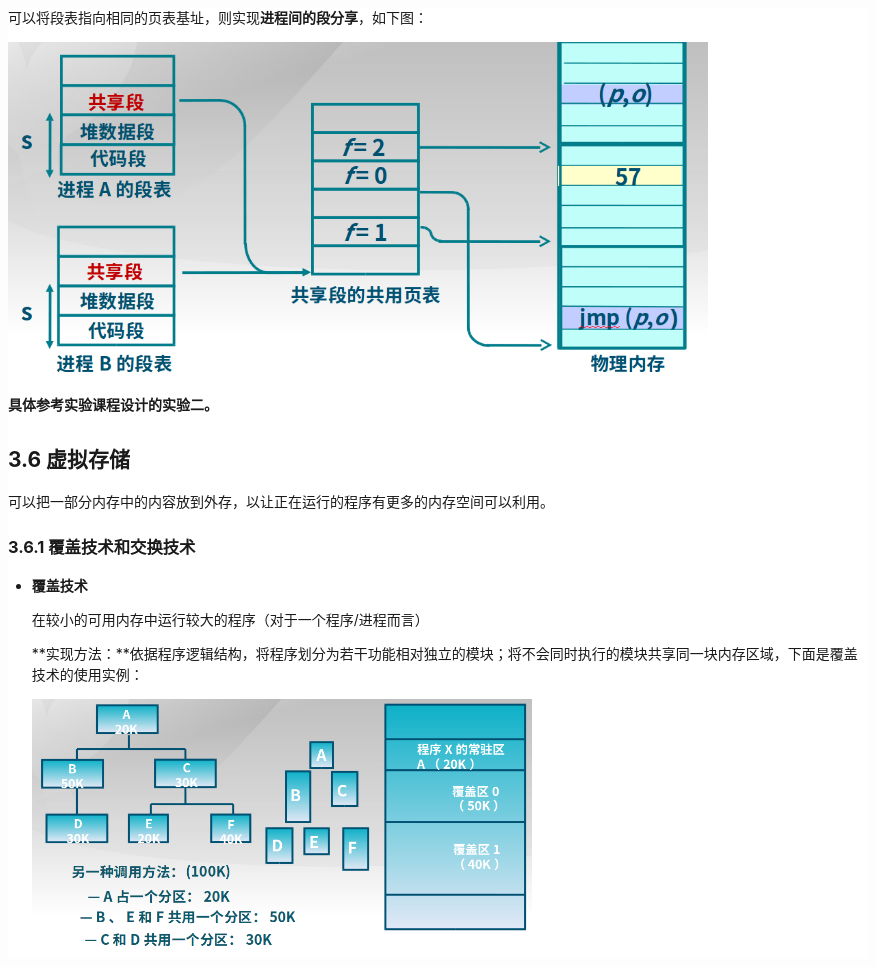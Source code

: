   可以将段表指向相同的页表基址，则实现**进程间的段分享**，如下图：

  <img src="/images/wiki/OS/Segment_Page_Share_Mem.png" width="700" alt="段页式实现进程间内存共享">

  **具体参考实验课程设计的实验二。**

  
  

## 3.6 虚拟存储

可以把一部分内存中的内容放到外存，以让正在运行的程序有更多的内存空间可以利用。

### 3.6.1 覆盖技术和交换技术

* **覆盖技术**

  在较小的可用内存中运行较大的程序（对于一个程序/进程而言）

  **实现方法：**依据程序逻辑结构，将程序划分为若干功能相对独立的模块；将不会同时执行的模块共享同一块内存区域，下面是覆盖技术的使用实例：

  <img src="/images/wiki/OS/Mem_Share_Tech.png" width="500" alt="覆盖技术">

^^^^^^^^

● Required action: A single figure is expected: the count of lines in the data above that include the word "width".

● Response below: 2